By WALTER ALBRITTON

Before he met Jesus, Saul was a brilliant pharisee living in Jerusalem. After the crucifixion and resurrection of Jesus, Saul believed the growing number of people who called themselves followers of Jesus were a threat to Judaism. So alarmed was Saul that he became, in his own words, a persecutor of Christians, and began arresting these dangerous Christians and putting them in jail. That was Saul’s mission when he met the risen Christ on his way to Damascus.

Stunned by a bright light “from heaven,” Saul was led, blind and helpless, into Damascus. There a disciple named Ananias prayed for him; his eyesight was restored and he was “filled with the Holy Spirit.” Saul was baptized as he embraced the faith and his new mission – to proclaim the Gospel to the Gentiles. Nurtured by the small band of believers in Damascus, he began preaching in the synagogues that the Christ was the Son of God. But he had no idea that his preaching would soon lead to humiliation.

The Jews became so angry with Saul’s preaching that they decided to kill him. Luke, in the Acts of the Apostles, explains it this way: “Now, after many days were past, the Jews plotted to kill him. But their plot became known to Saul. And they watched the gates day and night, to kill him. Then the disciples took him by night and let him down through the wall in a large basket.”

Suddenly, the proud scholar was a basket case! Knowing his former friends, the Jews, planned to kill him, he fears for his life. His new friends come up with a plan of escape; they will put Saul in a large basket and in the dead of night lower it with ropes over the wall. Imagine how Saul felt. Questions filled his mind. Are the ropes strong? And who is going to hold the rope and make sure he does not fall to his death? His future was dependent upon a few nameless disciples who would hold the rope that held that basket. How humiliating!

Fortunately for the Christian movement, Saul did escape and with a new life and a new name, he fulfilled the mission Christ gave him as the great Apostle Paul.

Paul’s basket is a symbol of what often happens to those who follow Christ. There are occasions when each of us is a basket case needing the help of Christian friends. At other times each of us is called upon to hold the rope for others.

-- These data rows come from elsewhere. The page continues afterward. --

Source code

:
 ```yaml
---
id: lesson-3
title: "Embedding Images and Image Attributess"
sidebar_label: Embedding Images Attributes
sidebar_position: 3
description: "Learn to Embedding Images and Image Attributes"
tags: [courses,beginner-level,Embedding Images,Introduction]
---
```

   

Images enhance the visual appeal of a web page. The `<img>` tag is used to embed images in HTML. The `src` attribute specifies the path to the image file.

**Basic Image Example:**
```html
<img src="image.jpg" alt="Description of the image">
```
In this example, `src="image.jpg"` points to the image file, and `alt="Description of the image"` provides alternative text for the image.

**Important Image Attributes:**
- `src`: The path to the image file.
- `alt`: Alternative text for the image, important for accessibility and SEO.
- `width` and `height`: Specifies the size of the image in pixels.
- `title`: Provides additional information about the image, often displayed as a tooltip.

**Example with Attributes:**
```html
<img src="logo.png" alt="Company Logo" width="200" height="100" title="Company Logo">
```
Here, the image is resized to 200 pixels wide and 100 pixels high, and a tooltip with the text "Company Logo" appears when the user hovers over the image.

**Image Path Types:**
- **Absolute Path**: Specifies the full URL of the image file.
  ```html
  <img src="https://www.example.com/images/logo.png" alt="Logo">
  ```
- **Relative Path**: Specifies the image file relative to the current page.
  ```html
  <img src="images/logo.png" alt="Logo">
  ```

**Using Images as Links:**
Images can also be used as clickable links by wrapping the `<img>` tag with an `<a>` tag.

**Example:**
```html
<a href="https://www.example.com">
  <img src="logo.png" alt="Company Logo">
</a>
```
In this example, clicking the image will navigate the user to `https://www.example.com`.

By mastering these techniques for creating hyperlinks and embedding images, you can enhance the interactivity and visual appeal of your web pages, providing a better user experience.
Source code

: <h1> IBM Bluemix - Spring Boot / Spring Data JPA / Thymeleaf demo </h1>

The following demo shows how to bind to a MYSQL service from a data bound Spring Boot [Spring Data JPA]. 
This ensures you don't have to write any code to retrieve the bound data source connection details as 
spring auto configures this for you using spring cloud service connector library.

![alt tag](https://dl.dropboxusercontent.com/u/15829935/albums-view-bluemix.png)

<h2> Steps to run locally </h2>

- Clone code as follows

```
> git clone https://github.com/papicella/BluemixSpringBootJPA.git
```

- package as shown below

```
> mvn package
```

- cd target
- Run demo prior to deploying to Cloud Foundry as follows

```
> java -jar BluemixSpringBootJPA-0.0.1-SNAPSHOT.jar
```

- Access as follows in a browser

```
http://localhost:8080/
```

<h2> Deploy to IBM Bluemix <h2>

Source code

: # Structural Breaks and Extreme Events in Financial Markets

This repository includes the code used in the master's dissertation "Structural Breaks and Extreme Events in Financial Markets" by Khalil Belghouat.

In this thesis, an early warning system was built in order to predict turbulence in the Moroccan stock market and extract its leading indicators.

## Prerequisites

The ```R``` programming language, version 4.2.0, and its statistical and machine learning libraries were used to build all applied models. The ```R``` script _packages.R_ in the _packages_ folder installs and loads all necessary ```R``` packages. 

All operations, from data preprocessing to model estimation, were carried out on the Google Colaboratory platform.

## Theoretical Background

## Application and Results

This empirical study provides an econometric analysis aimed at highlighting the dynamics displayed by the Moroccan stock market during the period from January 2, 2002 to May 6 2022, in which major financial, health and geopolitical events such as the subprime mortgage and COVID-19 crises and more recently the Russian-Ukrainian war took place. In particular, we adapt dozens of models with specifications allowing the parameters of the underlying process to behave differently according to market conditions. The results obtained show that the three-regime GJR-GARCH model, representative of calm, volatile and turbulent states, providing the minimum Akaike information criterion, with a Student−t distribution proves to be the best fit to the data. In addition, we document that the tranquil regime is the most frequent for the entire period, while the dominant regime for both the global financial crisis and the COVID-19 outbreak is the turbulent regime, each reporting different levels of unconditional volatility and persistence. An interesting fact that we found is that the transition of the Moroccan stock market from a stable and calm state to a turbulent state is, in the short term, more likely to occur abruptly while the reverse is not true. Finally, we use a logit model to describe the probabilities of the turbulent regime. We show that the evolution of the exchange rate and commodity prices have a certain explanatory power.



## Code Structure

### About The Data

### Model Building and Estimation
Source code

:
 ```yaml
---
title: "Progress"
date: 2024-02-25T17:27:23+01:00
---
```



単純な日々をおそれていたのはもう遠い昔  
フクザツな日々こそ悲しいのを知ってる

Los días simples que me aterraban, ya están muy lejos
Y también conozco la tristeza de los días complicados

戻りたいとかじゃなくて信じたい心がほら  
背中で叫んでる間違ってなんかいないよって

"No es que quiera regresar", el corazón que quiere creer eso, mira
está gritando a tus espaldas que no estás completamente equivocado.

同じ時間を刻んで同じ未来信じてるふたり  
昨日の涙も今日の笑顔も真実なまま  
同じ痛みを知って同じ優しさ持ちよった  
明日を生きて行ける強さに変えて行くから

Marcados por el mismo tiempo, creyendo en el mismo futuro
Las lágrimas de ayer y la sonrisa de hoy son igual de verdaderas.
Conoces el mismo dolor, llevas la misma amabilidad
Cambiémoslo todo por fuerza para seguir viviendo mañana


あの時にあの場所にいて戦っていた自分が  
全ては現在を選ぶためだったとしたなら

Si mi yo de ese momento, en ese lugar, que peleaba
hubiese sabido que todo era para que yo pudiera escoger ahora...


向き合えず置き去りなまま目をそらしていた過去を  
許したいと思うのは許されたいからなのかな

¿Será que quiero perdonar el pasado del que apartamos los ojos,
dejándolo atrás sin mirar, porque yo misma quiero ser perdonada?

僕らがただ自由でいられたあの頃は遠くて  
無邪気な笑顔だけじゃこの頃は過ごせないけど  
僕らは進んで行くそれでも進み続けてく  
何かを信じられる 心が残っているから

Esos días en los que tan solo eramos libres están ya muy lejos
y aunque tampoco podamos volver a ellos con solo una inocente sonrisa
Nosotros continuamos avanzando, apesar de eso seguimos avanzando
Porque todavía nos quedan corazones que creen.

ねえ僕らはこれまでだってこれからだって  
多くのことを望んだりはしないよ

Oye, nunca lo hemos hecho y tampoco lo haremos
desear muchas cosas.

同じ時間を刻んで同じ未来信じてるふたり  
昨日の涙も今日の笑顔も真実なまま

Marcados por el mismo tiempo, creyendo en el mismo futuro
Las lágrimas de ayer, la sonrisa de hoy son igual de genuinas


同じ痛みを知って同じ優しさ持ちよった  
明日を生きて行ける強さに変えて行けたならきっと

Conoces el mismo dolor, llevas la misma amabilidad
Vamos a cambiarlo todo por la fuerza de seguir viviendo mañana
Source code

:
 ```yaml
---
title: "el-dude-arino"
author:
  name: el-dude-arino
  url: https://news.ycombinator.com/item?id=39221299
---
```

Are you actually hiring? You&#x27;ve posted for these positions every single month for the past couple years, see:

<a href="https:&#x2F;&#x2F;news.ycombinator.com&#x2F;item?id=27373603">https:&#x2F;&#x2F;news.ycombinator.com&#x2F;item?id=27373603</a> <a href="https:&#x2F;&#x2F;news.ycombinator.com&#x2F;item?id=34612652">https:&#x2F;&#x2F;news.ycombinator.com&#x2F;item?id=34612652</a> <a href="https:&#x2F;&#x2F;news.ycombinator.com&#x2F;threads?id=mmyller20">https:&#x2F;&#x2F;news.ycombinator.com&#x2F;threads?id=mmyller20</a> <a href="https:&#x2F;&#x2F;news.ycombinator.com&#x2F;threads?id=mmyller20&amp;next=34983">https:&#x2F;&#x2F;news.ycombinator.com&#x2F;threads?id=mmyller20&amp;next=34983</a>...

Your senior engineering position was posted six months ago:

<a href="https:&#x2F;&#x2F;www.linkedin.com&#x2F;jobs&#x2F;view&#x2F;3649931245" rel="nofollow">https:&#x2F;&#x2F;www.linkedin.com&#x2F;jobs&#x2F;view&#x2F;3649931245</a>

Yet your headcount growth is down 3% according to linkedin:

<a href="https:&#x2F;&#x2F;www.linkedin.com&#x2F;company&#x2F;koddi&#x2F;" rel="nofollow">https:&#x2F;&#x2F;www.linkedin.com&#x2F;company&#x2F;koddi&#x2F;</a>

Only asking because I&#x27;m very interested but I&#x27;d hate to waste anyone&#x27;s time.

This lesson is clear: if you belong to Christ, you belong also to the others who belong to Christ, and you will often have rope burns on your hands! If you never have rope burns, as a result of holding the rope for others, then you do not truly belong to that fellowship known as the Body of Christ.

I have been a basket case more than once. I know what it is like to be humiliated by circumstances beyond my control. And I know the unspeakable joy of having friends get rope burns on their hands holding the rope for me until I recovered. The love of such friends prompts me to be available when someone in trouble needs me.

Take a good look at your hands. If you do not find some fresh rope burns on your hands, it may not be too late to offer your help to some hurting friend. Believe me, you will never be ashamed to see rope burns on your hand because you went out of your way to help a friend. Surely the cry of every heart is the same: When I am in the basket, please don’t let go of the rope!